Pada saat ini, saat dia muncul, dia menghadapi mantra yang bertabrakan dengan mantra Hukum Asalnya. Kekuatan serangan itu dibelokkan dan Sang Penguasa mundur tiga langkah. Ketika dia melihat sekeliling, ekspresinya menjadi muram.
Yun Yifeng melangkah maju dan delapan bilah pedang menebas ke arah Sang Penguasa. Karena dia telah kalah dari Wang Lin, dia tidak akan mengingkari janjinya. Selama mereka berada di inti dunia gua, dia akan mendengarkan perintah Wang Lin.

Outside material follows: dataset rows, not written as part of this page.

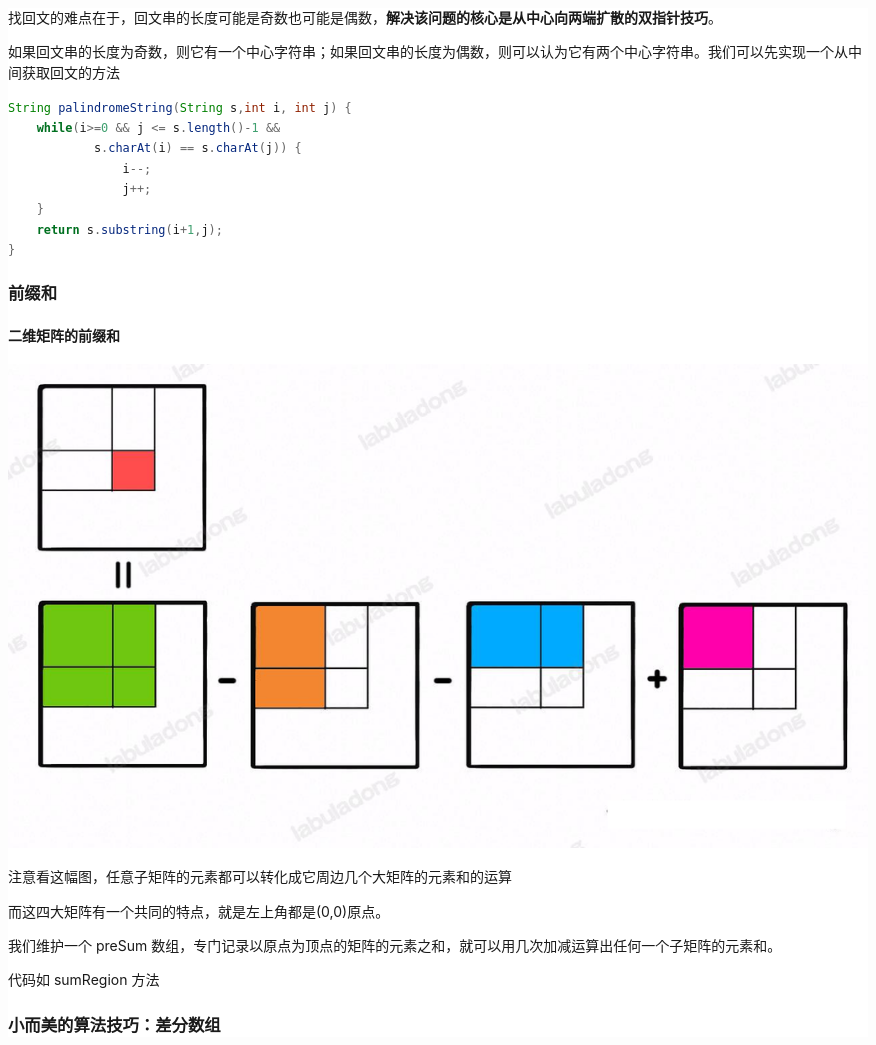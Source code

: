 找回文的难点在于，回文串的长度可能是奇数也可能是偶数，**解决该问题的核心是从中心向两端扩散的双指针技巧**。

如果回文串的长度为奇数，则它有一个中心字符串；如果回文串的长度为偶数，则可以认为它有两个中心字符串。我们可以先实现一个从中间获取回文的方法
```java
String palindromeString(String s,int i, int j) {
    while(i>=0 && j <= s.length()-1 &&
            s.charAt(i) == s.charAt(j)) {
                i--;
                j++;
    }
    return s.substring(i+1,j);
}
```

### 前缀和

#### 二维矩阵的前缀和

![二维数组前缀和](../algorithm/dynamic_programming/imgs/matrix_pre_sum.png)

注意看这幅图，任意子矩阵的元素都可以转化成它周边几个大矩阵的元素和的运算

而这四大矩阵有一个共同的特点，就是左上角都是(0,0)原点。

我们维护一个 preSum 数组，专门记录以原点为顶点的矩阵的元素之和，就可以用几次加减运算出任何一个子矩阵的元素和。

代码如 sumRegion 方法

### 小而美的算法技巧：差分数组
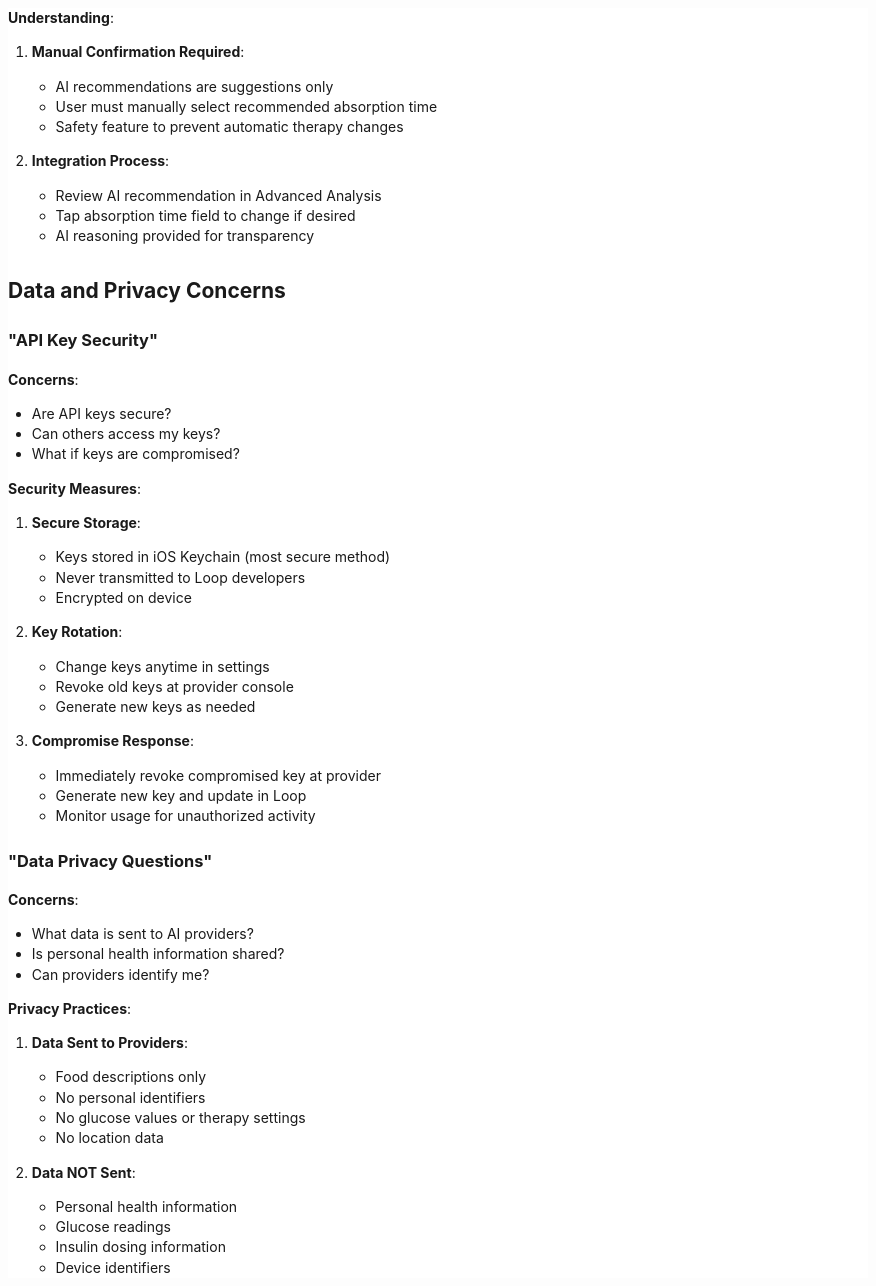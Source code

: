 **Understanding**:

1. **Manual Confirmation Required**:
   - AI recommendations are suggestions only
   - User must manually select recommended absorption time
   - Safety feature to prevent automatic therapy changes

2. **Integration Process**:
   - Review AI recommendation in Advanced Analysis
   - Tap absorption time field to change if desired
   - AI reasoning provided for transparency

## Data and Privacy Concerns

### "API Key Security"

**Concerns**:
- Are API keys secure?
- Can others access my keys?
- What if keys are compromised?

**Security Measures**:

1. **Secure Storage**:
   - Keys stored in iOS Keychain (most secure method)
   - Never transmitted to Loop developers
   - Encrypted on device

2. **Key Rotation**:
   - Change keys anytime in settings
   - Revoke old keys at provider console
   - Generate new keys as needed

3. **Compromise Response**:
   - Immediately revoke compromised key at provider
   - Generate new key and update in Loop
   - Monitor usage for unauthorized activity

### "Data Privacy Questions"

**Concerns**:
- What data is sent to AI providers?
- Is personal health information shared?
- Can providers identify me?

**Privacy Practices**:

1. **Data Sent to Providers**:
   - Food descriptions only
   - No personal identifiers
   - No glucose values or therapy settings
   - No location data

2. **Data NOT Sent**:
   - Personal health information
   - Glucose readings
   - Insulin dosing information
   - Device identifiers

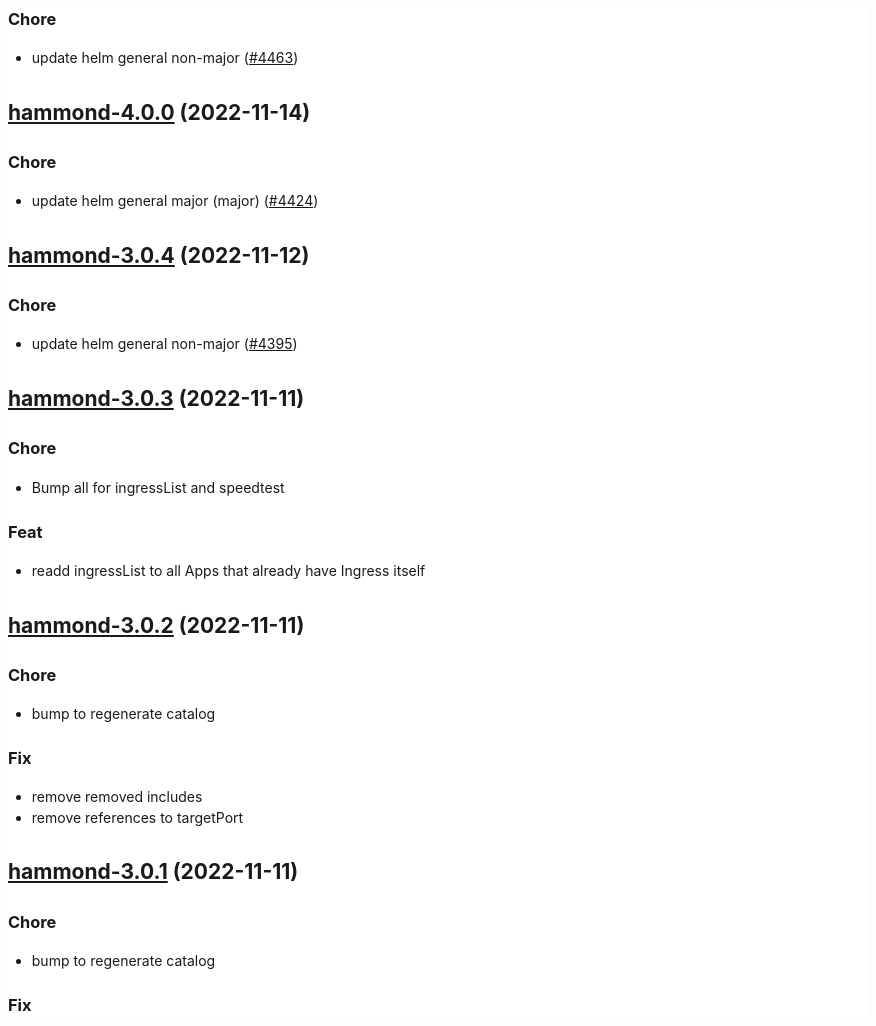### Chore

- update helm general non-major ([#4463](https://github.com/truecharts/charts/issues/4463))

## [hammond-4.0.0](https://github.com/truecharts/charts/compare/hammond-3.0.4...hammond-4.0.0) (2022-11-14)

### Chore

- update helm general major (major) ([#4424](https://github.com/truecharts/charts/issues/4424))

## [hammond-3.0.4](https://github.com/truecharts/charts/compare/hammond-3.0.3...hammond-3.0.4) (2022-11-12)

### Chore

- update helm general non-major ([#4395](https://github.com/truecharts/charts/issues/4395))

## [hammond-3.0.3](https://github.com/truecharts/charts/compare/hammond-3.0.2...hammond-3.0.3) (2022-11-11)

### Chore

- Bump all for ingressList and speedtest

### Feat

- readd ingressList to all Apps that already have Ingress itself

## [hammond-3.0.2](https://github.com/truecharts/charts/compare/hammond-3.0.0...hammond-3.0.2) (2022-11-11)

### Chore

- bump to regenerate catalog

### Fix

- remove removed includes
- remove references to targetPort

## [hammond-3.0.1](https://github.com/truecharts/charts/compare/hammond-3.0.0...hammond-3.0.1) (2022-11-11)

### Chore

- bump to regenerate catalog

### Fix

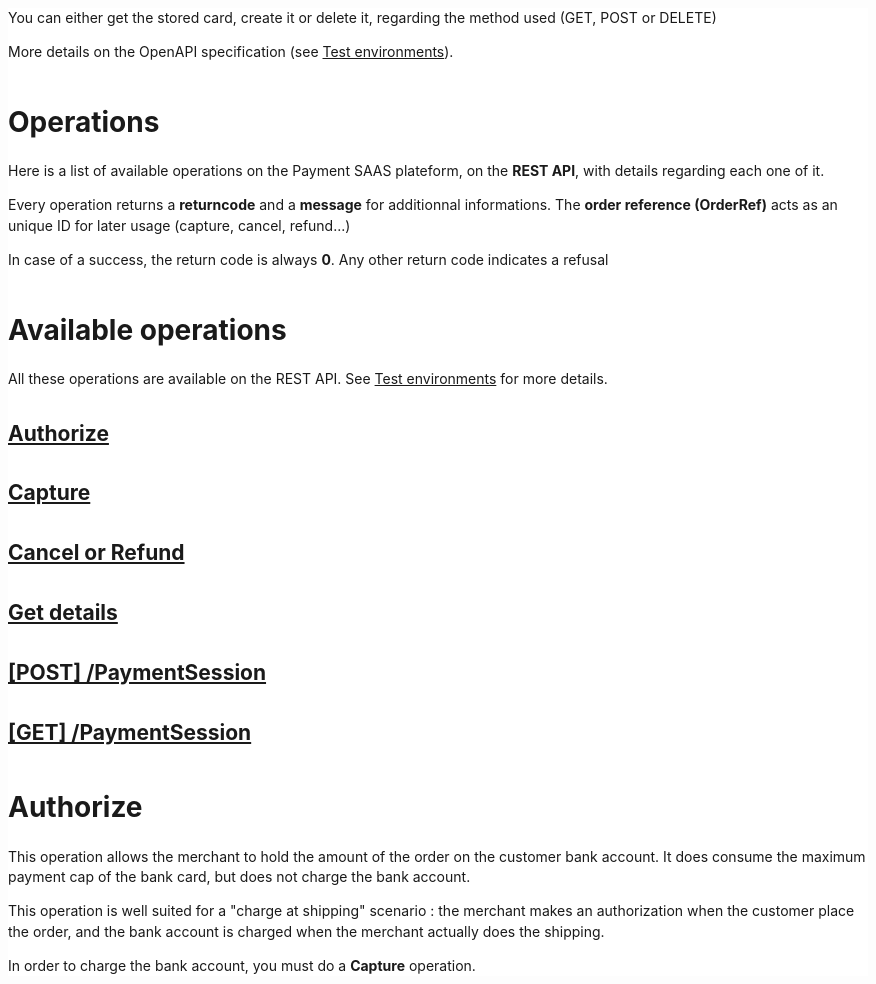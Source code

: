 You can either get the stored card, create it or delete it, regarding
the method used (GET, POST or DELETE)

More details on the OpenAPI specification (see [Test
environments](#test-environments)).

 Operations
==========

Here is a list of available operations on the Payment SAAS plateform, on
the **REST API**, with details regarding each one of it.

Every operation returns a **returncode** and a **message** for
additionnal informations. The **order reference (OrderRef)** acts as an
unique ID for later usage (capture, cancel, refund\...)

In case of a success, the return code is always **0**. Any other return
code indicates a refusal

Available operations
====================

All these operations are available on the REST API. See [Test
environments](#test-environments) for more details.

[Authorize](#authorize-1)
-------------------------

[Capture](#capture-1)
---------------------

[Cancel or Refund](#cancel-or-refund-1)
---------------------------------------

[Get details](#get-details-1)
-----------------------------

[\[POST\] /PaymentSession](https://confluence.cdiscount.com/pages/viewpage.action)
----------------------------------------------------------------------------------

[\[GET\] /PaymentSession](https://confluence.cdiscount.com/pages/viewpage.action)
---------------------------------------------------------------------------------

 Authorize
=========

This operation allows the merchant to hold the amount of the order on
the customer bank account. It does consume the maximum payment cap of
the bank card, but does not charge the bank account.

This operation is well suited for a \"charge at shipping\" scenario :
the merchant makes an authorization when the customer place the order,
and the bank account is charged when the merchant actually does the
shipping.

In order to charge the bank account, you must do a **Capture**
operation.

Pada saat ini, tujuh pintu emas mengelilingi tubuhnya dan perasaan hangat menyejukkannya. Bahkan lukanya sedikit pulih, dan tujuh pintu itu bertindak sebagai lapisan pelindung. Itu membantu mengurangi dampak dan memungkinkannya bergerak lebih cepat.
Tang Shan bergerak setelah membentuk tujuh pintu emas untuk Wang Lin dan Yun Yifeng. Tangan kanannya membentuk segel dan sembilan pedang terbang emas muncul. Mereka membentuk formasi pedang dan terbang menuju Penguasa!
Keduanya menyerang Penguasa secara bersamaan!
Delapan Pedang Pemotong Jiwa yang dikombinasikan dengan kultivasi Yun Yifeng memiliki kekuatan yang mengejutkan. Penguasa melambaikan lengan bajunya dan cahaya tujuh warna terbang menuju Yun Yifeng.
Gemuruh menggelegar bergema. Yun Yifeng telah terluka oleh Wang Lin, dan tujuh pintu emas itu runtuh. Dia batuk darah dan mengertakkan giginya sambil menebas dengan raungan. Tujuh bilah pedang hancur ketika bertabrakan dengan cahaya tujuh warna, tetapi bilah kedelapan hampir menembus cahaya tujuh warna dan mengenai Sang Penguasa.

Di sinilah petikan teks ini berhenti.